Page 1 of 1

Is there a quick PB alternative to Associative Arrays?

Posted: Mon Jun 08, 2009 2:14 pm
by akj
On this web page:
http://thraxil.org/users/anders/posts/2 ... nt-Lenses/
is posed the problem "Take the names of two U.S. States, mix them all together, then rearrange the letters to form the names of two other U.S. States. What states are these?"

The Python solution proposed there is amazingly efficient, mainly because of it's good use of an Associative Array (Dictionary). This got me thinking as to which tools/techniques (perhaps even SQLite) would result in the most efficient solution in PureBasic. How super-quick a solution can you find?
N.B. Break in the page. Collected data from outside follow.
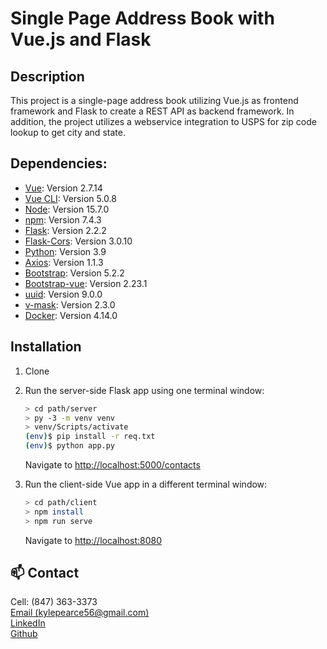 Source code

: # Single Page Address Book with Vue.js and Flask

## Description

This project is a single-page address book utilizing Vue.js as frontend framework and Flask to create a REST API as backend framework. 
In addition, the project utilizes a webservice integration to USPS for zip code lookup to get city and state.

## Dependencies:
* [Vue](https://vuejs.org/guide/quick-start.html): Version 2.7.14
* [Vue CLI](https://cli.vuejs.org/): Version 5.0.8
* [Node](https://nodejs.org/en/): Version 15.7.0
* [npm](https://docs.npmjs.com/getting-started): Version 7.4.3
* [Flask](https://flask.palletsprojects.com/en/2.2.x/): Version 2.2.2
* [Flask-Cors](https://flask-cors.readthedocs.io/en/latest/): Version 3.0.10
* [Python](https://www.python.org/downloads/): Version 3.9
* [Axios](https://axios-http.com/docs/intro): Version 1.1.3
* [Bootstrap](https://getbootstrap.com/): Version 5.2.2
* [Bootstrap-vue](https://bootstrap-vue.org/docs): Version 2.23.1
* [uuid](https://www.npmjs.com/package/uuid): Version 9.0.0
* [v-mask](https://www.npmjs.com/package/v-mask): Version 2.3.0
* [Docker](https://docs.docker.com/): Version 4.14.0

## Installation

1. Clone

1. Run the server-side Flask app using one terminal window:

    ```sh
    > cd path/server
    > py -3 -m venv venv
    > venv/Scripts/activate
    (env)$ pip install -r req.txt
    (env)$ python app.py
    ```

    Navigate to [http://localhost:5000/contacts](http://localhost:5000/contacts)

1. Run the client-side Vue app in a different terminal window:

    ```sh
    > cd path/client
    > npm install
    > npm run serve
    ```

    Navigate to [http://localhost:8080](http://localhost:8080)

## 📫 Contact
Cell: (847) 363-3373  
[Email (kylepearce56@gmail.com)](mailto:kylepearce56@gmail.com)  
[LinkedIn](https://www.linkedin.com/in/kyle-a-pearce/)  
[Github](https://github.com/kyleapearce/Portfolio)   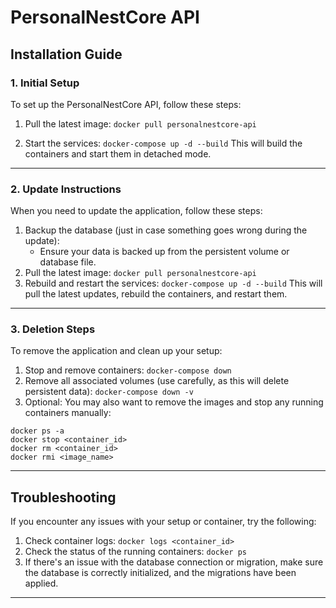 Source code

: # PersonalNestCore API

## Installation Guide

### 1. Initial Setup
To set up the PersonalNestCore API, follow these steps:

1. Pull the latest image:
```docker pull personalnestcore-api```

2. Start the services:
```docker-compose up -d --build```
This will build the containers and start them in detached mode.
___

### 2. Update Instructions
When you need to update the application, follow these steps:

1. Backup the database (just in case something goes wrong during the update):
   - Ensure your data is backed up from the persistent volume or database file.
2. Pull the latest image:
```docker pull personalnestcore-api```
3. Rebuild and restart the services:
```docker-compose up -d --build```
This will pull the latest updates, rebuild the containers, and restart them.
___

### 3. Deletion Steps
To remove the application and clean up your setup:

1. Stop and remove containers:
```docker-compose down```
2. Remove all associated volumes (use carefully, as this will delete persistent data):
```docker-compose down -v```
3. Optional: You may also want to remove the images and stop any running containers manually:
```
docker ps -a
docker stop <container_id>
docker rm <container_id>
docker rmi <image_name>
```
___


## Troubleshooting
If you encounter any issues with your setup or container, try the following:

1. Check container logs:
```docker logs <container_id>```
2. Check the status of the running containers:
```docker ps```
3. If there's an issue with the database connection or migration, make sure the database is correctly initialized, and the migrations have been applied.

___

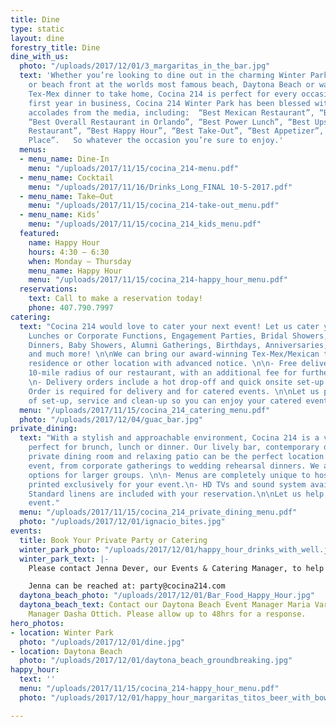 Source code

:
 ```yaml
---
title: Dine
type: static
layout: dine
forestry_title: Dine
dine_with_us:
  photo: "/uploads/2017/12/01/3_margaritas_in_the_bar.jpg"
  text: 'Whether you’re looking to dine out in the charming Winter Park Historic District
    or beach front at the worlds most famous beach, Daytona Beach or want an authentic
    Tex-Mex dinner to take home, Cocina 214 is perfect for every occasion. Since its’
    first year in business, Cocina 214 Winter Park has been blessed with numerous
    accolades from the media, including:  “Best Mexican Restaurant”, “Best Tex-Mex”,
    “Best Overall Restaurant in Orlando”, “Best Power Lunch”, “Best Upscale Casual
    Restaurant”, “Best Happy Hour”, “Best Take-Out”, “Best Appetizer”, and “Best Family
    Place”.   So whatever the occasion you’re sure to enjoy.'
  menus:
  - menu_name: Dine-In
    menu: "/uploads/2017/11/15/cocina_214-menu.pdf"
  - menu_name: Cocktail
    menu: "/uploads/2017/11/16/Drinks_Long_FINAL 10-5-2017.pdf"
  - menu_name: Take–Out
    menu: "/uploads/2017/11/15/cocina_214-take-out_menu.pdf"
  - menu_name: Kids’
    menu: "/uploads/2017/11/15/cocina_214_kids_menu.pdf"
  featured:
    name: Happy Hour
    hours: 4:30 – 6:30
    when: Monday – Thursday
    menu_name: Happy Hour
    menu: "/uploads/2017/11/15/cocina_214-happy_hour_menu.pdf"
  reservations:
    text: Call to make a reservation today!
    phone: 407.790.7997
catering:
  text: "Cocina 214 would love to cater your next event! Let us cater your Office
    Lunches or Corporate Functions, Engagement Parties, Bridal Showers, Rehearsal
    Dinners, Baby Showers, Alumni Gatherings, Birthdays, Anniversaries, Holiday Parties
    and much more! \n\nWe can bring our award-winning Tex-Mex/Mexican to your work,
    residence or other location with advanced notice. \n\n- Free delivery within a
    10-mile radius of our restaurant, with an additional fee for further mileage.
    \n- Delivery orders include a hot drop-off and quick onsite set-up. \n- Minimum
    Order is required for delivery and for catered events. \n\nLet us plan the details
    of set-up, service and clean-up so you can enjoy your catered event."
  menu: "/uploads/2017/11/15/cocina_214_catering_menu.pdf"
  photo: "/uploads/2017/12/04/guac_bar.jpg"
private_dining:
  text: "With a stylish and approachable environment, Cocina 214 is a vibrant spot
    perfect for brunch, lunch or dinner. Our lively bar, contemporary dining room,
    private dining room and relaxing patio can be the perfect location for any major
    event, from corporate gatherings to wedding rehearsal dinners. We also offer buy-out
    options for larger groups. \n\n- Menus are completely unique to host’s needs &
    printed exclusively for your event.\n- HD TVs and sound system available for use.\n-
    Standard linens are included with your reservation.\n\nLet us help plan your momentous
    event."
  menu: "/uploads/2017/11/15/cocina_214_private_dining_menu.pdf"
  photo: "/uploads/2017/12/01/ignacio_bites.jpg"
events:
  title: Book Your Private Party or Catering
  winter_park_photo: "/uploads/2017/12/01/happy_hour_drinks_with_well.jpg"
  winter_park_text: |-
    Please contact Jenna Dever, our Events & Catering Manager, to help plan your private party or catered event. Please allow up to 48hrs for a response.

    Jenna can be reached at: party@cocina214.com
  daytona_beach_photo: "/uploads/2017/12/01/Bar_Food_Happy_Hour.jpg"
  daytona_beach_text: Contact our Daytona Beach Event Manager Maria Varon or our Catering
    Manager Dasha Ottich. Please allow up to 48hrs for a response.
hero_photos:
- location: Winter Park
  photo: "/uploads/2017/12/01/dine.jpg"
- location: Daytona Beach
  photo: "/uploads/2017/12/01/daytona_beach_groundbreaking.jpg"
happy_hour:
  text: ''
  menu: "/uploads/2017/11/15/cocina_214-happy_hour_menu.pdf"
  photo: "/uploads/2017/12/01/happy_hour_margaritas_titos_beer_with_bowl_of_limes.jpg"

---
```

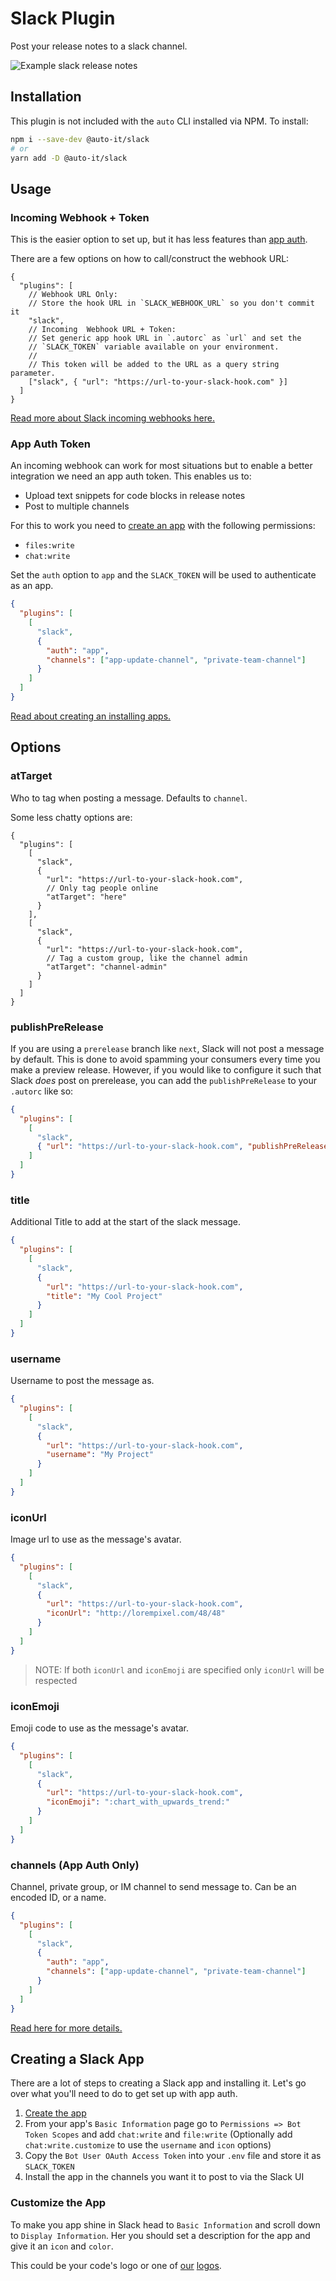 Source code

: # Slack Plugin

Post your release notes to a slack channel.

![Example slack release notes](https://user-images.githubusercontent.com/1192452/112035992-5ad1f400-8afd-11eb-9241-3567db8bd395.png)

## Installation

This plugin is not included with the `auto` CLI installed via NPM. To install:

```bash
npm i --save-dev @auto-it/slack
# or
yarn add -D @auto-it/slack
```

## Usage

### Incoming Webhook + Token

This is the easier option to set up, but it has less features than [app auth](#app-auth-token).

There are a few options on how to call/construct the webhook URL:

```jsonc
{
  "plugins": [
    // Webhook URL Only:
    // Store the hook URL in `SLACK_WEBHOOK_URL` so you don't commit it
    "slack",
    // Incoming  Webhook URL + Token:
    // Set generic app hook URL in `.autorc` as `url` and set the
    // `SLACK_TOKEN` variable available on your environment.
    //
    // This token will be added to the URL as a query string parameter.
    ["slack", { "url": "https://url-to-your-slack-hook.com" }]
  ]
}
```

[Read more about Slack incoming webhooks here.](https://api.slack.com/messaging/webhooks)

### App Auth Token

An incoming webhook can work for most situations but to enable a better integration we need an app auth token. This enables us to:

- Upload text snippets for code blocks in release notes
- Post to multiple channels

For this to work you need to [create an app](https://api.slack.com/apps) with the following permissions:

- `files:write`
- `chat:write`

Set the `auth` option to `app` and the `SLACK_TOKEN` will be used to authenticate as an app.

```json
{
  "plugins": [
    [
      "slack",
      {
        "auth": "app",
        "channels": ["app-update-channel", "private-team-channel"]
      }
    ]
  ]
}
```

[Read about creating an installing apps.](https://api.slack.com/start/overview#creating)

## Options

### atTarget

Who to tag when posting a message.
Defaults to `channel`.

Some less chatty options are:

```jsonc
{
  "plugins": [
    [
      "slack",
      {
        "url": "https://url-to-your-slack-hook.com",
        // Only tag people online
        "atTarget": "here"
      }
    ],
    [
      "slack",
      {
        "url": "https://url-to-your-slack-hook.com",
        // Tag a custom group, like the channel admin
        "atTarget": "channel-admin"
      }
    ]
  ]
}
```

### publishPreRelease

If you are using a `prerelease` branch like `next`, Slack will not post a message by default.
This is done to avoid spamming your consumers every time you make a preview release.
However, if you would like to configure it such that Slack _does_ post on prerelease, you can add the `publishPreRelease` to your `.autorc` like so:

```json
{
  "plugins": [
    [
      "slack",
      { "url": "https://url-to-your-slack-hook.com", "publishPreRelease": true }
    ]
  ]
}
```

### title

Additional Title to add at the start of the slack message.

```json
{
  "plugins": [
    [
      "slack",
      {
        "url": "https://url-to-your-slack-hook.com",
        "title": "My Cool Project"
      }
    ]
  ]
}
```

### username

Username to post the message as.

```json
{
  "plugins": [
    [
      "slack",
      {
        "url": "https://url-to-your-slack-hook.com",
        "username": "My Project"
      }
    ]
  ]
}
```

### iconUrl

Image url to use as the message's avatar.

```json
{
  "plugins": [
    [
      "slack",
      {
        "url": "https://url-to-your-slack-hook.com",
        "iconUrl": "http://lorempixel.com/48/48"
      }
    ]
  ]
}
```

> NOTE: If both `iconUrl` and `iconEmoji` are specified only `iconUrl` will be respected

### iconEmoji

Emoji code to use as the message's avatar.

```json
{
  "plugins": [
    [
      "slack",
      {
        "url": "https://url-to-your-slack-hook.com",
        "iconEmoji": ":chart_with_upwards_trend:"
      }
    ]
  ]
}
```

### channels (App Auth Only)

Channel, private group, or IM channel to send message to.
Can be an encoded ID, or a name.

```json
{
  "plugins": [
    [
      "slack",
      {
        "auth": "app",
        "channels": ["app-update-channel", "private-team-channel"]
      }
    ]
  ]
}
```

[Read here for more details.](https://api.slack.com/methods/chat.postMessage#channels)

## Creating a Slack App

There are a lot of steps to creating a Slack app and installing it.
Let's go over what you'll need to do to get set up with app auth.

1. [Create the app](https://api.slack.com/apps)
2. From your app's `Basic Information` page go to `Permissions => Bot Token Scopes` and add `chat:write` and `file:write` (Optionally add `chat:write.customize` to use the `username` and `icon` options)
3. Copy the `Bot User OAuth Access Token` into your `.env` file and store it as `SLACK_TOKEN`
4. Install the app in the channels you want it to post to via the Slack UI

### Customize the App

To make you app shine in Slack head to `Basic Information` and scroll down to `Display Information`.
Her you should set a description for the app and give it an `icon` and `color`.

This could be your code's logo or one of [our](https://github.com/intuit/auto/blob/main/docs/public/logo-large-dark.png) [logos](https://github.com/intuit/auto/blob/main/docs/public/logo-large.png).

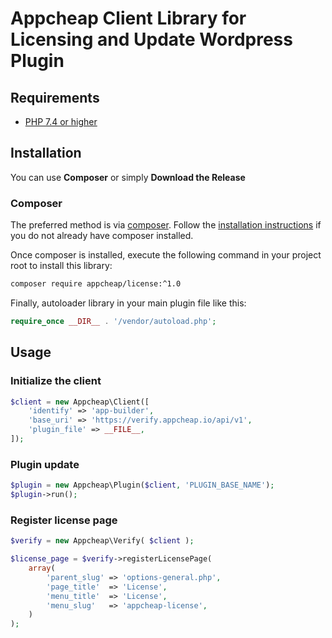 # Appcheap Client Library for Licensing and Update Wordpress Plugin #

## Requirements ##
* [PHP 7.4 or higher](https://www.php.net/)

## Installation ##

You can use **Composer** or simply **Download the Release**

### Composer

The preferred method is via [composer](https://getcomposer.org/). Follow the
[installation instructions](https://getcomposer.org/doc/00-intro.md) if you do not already have
composer installed.

Once composer is installed, execute the following command in your project root to install this library:

```sh
composer require appcheap/license:^1.0
```

Finally, autoloader library in your main plugin file like this:

```php
require_once __DIR__ . '/vendor/autoload.php';
```

## Usage

### Initialize the client

```php
$client = new Appcheap\Client([
    'identify' => 'app-builder',
    'base_uri' => 'https://verify.appcheap.io/api/v1',
    'plugin_file' => __FILE__,
]);
```
### Plugin update

```php
$plugin = new Appcheap\Plugin($client, 'PLUGIN_BASE_NAME');
$plugin->run();
```

### Register license page

```php
$verify = new Appcheap\Verify( $client );

$license_page = $verify->registerLicensePage(
	array(
		'parent_slug' => 'options-general.php',
		'page_title'  => 'License',
		'menu_title'  => 'License',
		'menu_slug'   => 'appcheap-license',
	)
);
``` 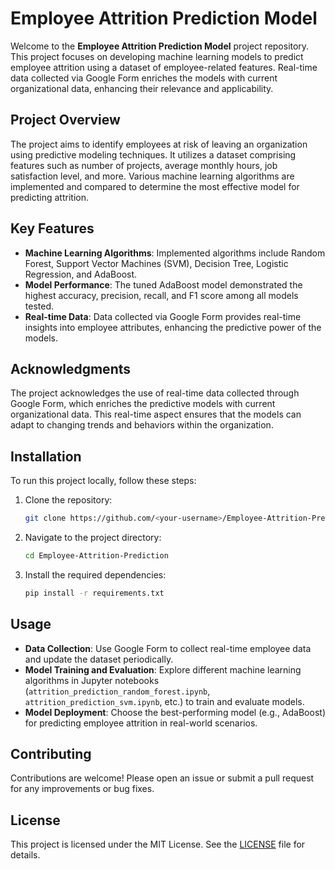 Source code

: # Employee Attrition Prediction Model

Welcome to the **Employee Attrition Prediction Model** project repository. This project focuses on developing machine learning models to predict employee attrition using a dataset of employee-related features. Real-time data collected via Google Form enriches the models with current organizational data, enhancing their relevance and applicability.

## Project Overview

The project aims to identify employees at risk of leaving an organization using predictive modeling techniques. It utilizes a dataset comprising features such as number of projects, average monthly hours, job satisfaction level, and more. Various machine learning algorithms are implemented and compared to determine the most effective model for predicting attrition.

## Key Features

- **Machine Learning Algorithms**: Implemented algorithms include Random Forest, Support Vector Machines (SVM), Decision Tree, Logistic Regression, and AdaBoost.
- **Model Performance**: The tuned AdaBoost model demonstrated the highest accuracy, precision, recall, and F1 score among all models tested.
- **Real-time Data**: Data collected via Google Form provides real-time insights into employee attributes, enhancing the predictive power of the models.

## Acknowledgments

The project acknowledges the use of real-time data collected through Google Form, which enriches the predictive models with current organizational data. This real-time aspect ensures that the models can adapt to changing trends and behaviors within the organization.

## Installation

To run this project locally, follow these steps:

1. Clone the repository:
    ```sh
    git clone https://github.com/<your-username>/Employee-Attrition-Prediction.git
    ```

2. Navigate to the project directory:
    ```sh
    cd Employee-Attrition-Prediction
    ```

3. Install the required dependencies:
    ```sh
    pip install -r requirements.txt
    ```

## Usage

- **Data Collection**: Use Google Form to collect real-time employee data and update the dataset periodically.
- **Model Training and Evaluation**: Explore different machine learning algorithms in Jupyter notebooks (`attrition_prediction_random_forest.ipynb`, `attrition_prediction_svm.ipynb`, etc.) to train and evaluate models.
- **Model Deployment**: Choose the best-performing model (e.g., AdaBoost) for predicting employee attrition in real-world scenarios.

## Contributing

Contributions are welcome! Please open an issue or submit a pull request for any improvements or bug fixes.

## License

This project is licensed under the MIT License. See the [LICENSE](LICENSE) file for details.
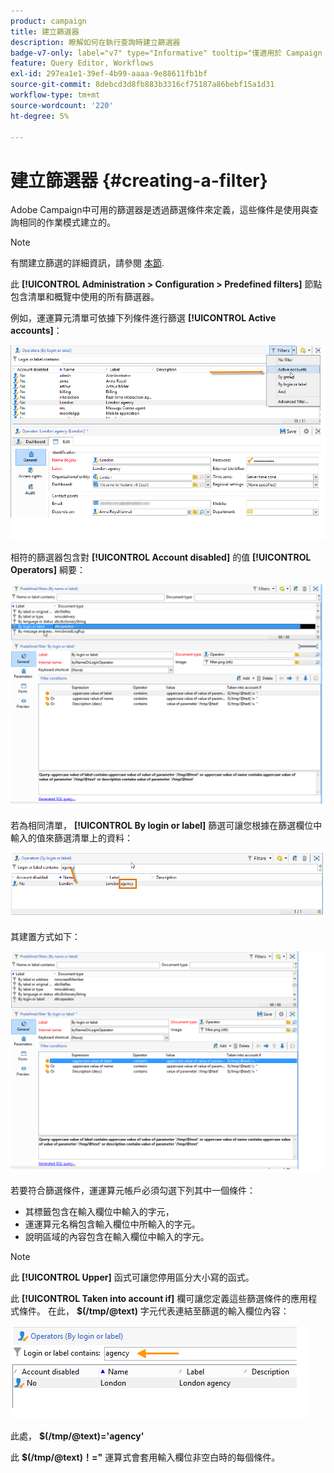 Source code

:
 ```yaml
---
product: campaign
title: 建立篩選器
description: 瞭解如何在執行查詢時建立篩選器
badge-v7-only: label="v7" type="Informative" tooltip="僅適用於 Campaign Classic v7"
feature: Query Editor, Workflows
exl-id: 297ea1e1-39ef-4b99-aaaa-9e88611fb1bf
source-git-commit: 8debcd3d8fb883b3316cf75187a86bebf15a1d31
workflow-type: tm+mt
source-wordcount: '220'
ht-degree: 5%

---
```


# 建立篩選器 {#creating-a-filter}



Adobe Campaign中可用的篩選器是透過篩選條件來定義，這些條件是使用與查詢相同的作業模式建立的。

>[!NOTE]
>
>有關建立篩選的詳細資訊，請參閱 [本節](../../platform/using/filtering-options.md).

此 **[!UICONTROL Administration > Configuration > Predefined filters]** 節點包含清單和概覽中使用的所有篩選器。

例如，運運算元清單可依據下列條件進行篩選 **[!UICONTROL Active accounts]**：

![](assets/query_editor_filter_sample_1.png)

相符的篩選器包含對 **[!UICONTROL Account disabled]** 的值 **[!UICONTROL Operators]** 綱要：

![](assets/query_editor_filter_sample_2.png)

若為相同清單， **[!UICONTROL By login or label]** 篩選可讓您根據在篩選欄位中輸入的值來篩選清單上的資料：

![](assets/query_editor_filter_sample_3.png)

其建置方式如下：

![](assets/query_editor_filter_sample_4.png)

若要符合篩選條件，運運算元帳戶必須勾選下列其中一個條件：

* 其標籤包含在輸入欄位中輸入的字元，
* 運運算元名稱包含輸入欄位中所輸入的字元。
* 說明區域的內容包含在輸入欄位中輸入的字元。

>[!NOTE]
>
>此 **[!UICONTROL Upper]** 函式可讓您停用區分大小寫的函式。

此 **[!UICONTROL Taken into account if]** 欄可讓您定義這些篩選條件的應用程式條件。 在此， **$(/tmp/@text)** 字元代表連結至篩選的輸入欄位內容：

![](assets/query_editor_filter_sample_5.png)

此處， **$(/tmp/@text)=&#39;agency&#39;**

此 **$(/tmp/@text)！=&quot;** 運算式會套用輸入欄位非空白時的每個條件。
If you wish to have a try ...
So that benchmark comparisions are possible, I suggest you determine the ratio of the elapsed time of your solution with that of mine below (even though mine only finds one of the two pairs of U.S. states) and of all the proposed solutions we we can see which has the best time ratio with my version.

My version is:

Code: Select all

; U.S. States
; thraxil.org/users/anders/posts/2007/10/30/A-Simple-Programming-Puzzle-Seen-Through-Three-Different-Lenses

DataSection
Data.i 50
Data.s "alabama","alaska","arizona","arkansas","california","colorado"
Data.s "connecticut","delaware","florida","georgia","hawaii","idaho"
Data.s "illinois","indiana","iowa","kansas","kentucky","louisiana"
Data.s "maine","maryland","massachusetts","michigan","minnesota"
Data.s "mississippi","missouri","montana","nebraska","nevada"
Data.s "newhampshire","newjersey","newmexico","newyork","northcarolina"
Data.s "northdakota","ohio","oklahoma","oregon","pennsylvania","rhodeisland"
Data.s "southcarolina","southdakota","tennessee","texas","utah","vermont"
Data.s "virginia","washington","westvirginia","wisconsin","wyoming"
Data.s ""
EndDataSection

Declare.s Sort(txt$)

Define time, states, state, state1, state2, seen$=" ", key$, txt$
time = ElapsedMilliseconds()
; Get the data
Read states
Dim states$(states)
For state = 1 To states
  Read.s states$(state)
Next state
; Solve (find only the first solution)
For state1 = 2 To states
  For state2 = 1 To state1-1
    key$ = states$(state1)+states$(state2)
    key$ = Sort(key$)
    If FindString(seen$, " "+key$+" ", 1)
      time - ElapsedMilliseconds()
      txt$ = "Found:  "+states$(state1)+" and "+states$(state2)+#CRLF$
      txt$ + "The corresponding other two states are undetermined"+#CRLF$+#CRLF$
      txt$ + "Elapsed time = "+Str(-time)+" milliseconds"
      MessageRequester("U.S. States Solution", txt$)
      Break
    EndIf
    seen$ + key$+" "
  Next state2
Next state1
End

Procedure.s Sort(txt$)
; Sort individual characters within txt$
  Protected size, p
  size = Len(txt$)
  Dim a$(size)
  ; Copy txt$ to array
  For p = 1 To size
    a$(p) = Mid(txt$, p, 1)
  Next p
  SortArray(a$(), #PB_Sort_Ascending)
  ; Copy array to txt$
  txt$ = ""
  For p = 1 To size
    txt$ + a$(p)
  Next p
  ProcedureReturn txt$
EndProcedure

Posted: Mon Jun 08, 2009 3:17 pm
by Demivec
It's not a good idea to do a benchmark with the debugger running. :wink:

Posted: Mon Jun 08, 2009 3:29 pm
by akj
@Demivec:

True. I have now modified the program in the first post to use a message box instead.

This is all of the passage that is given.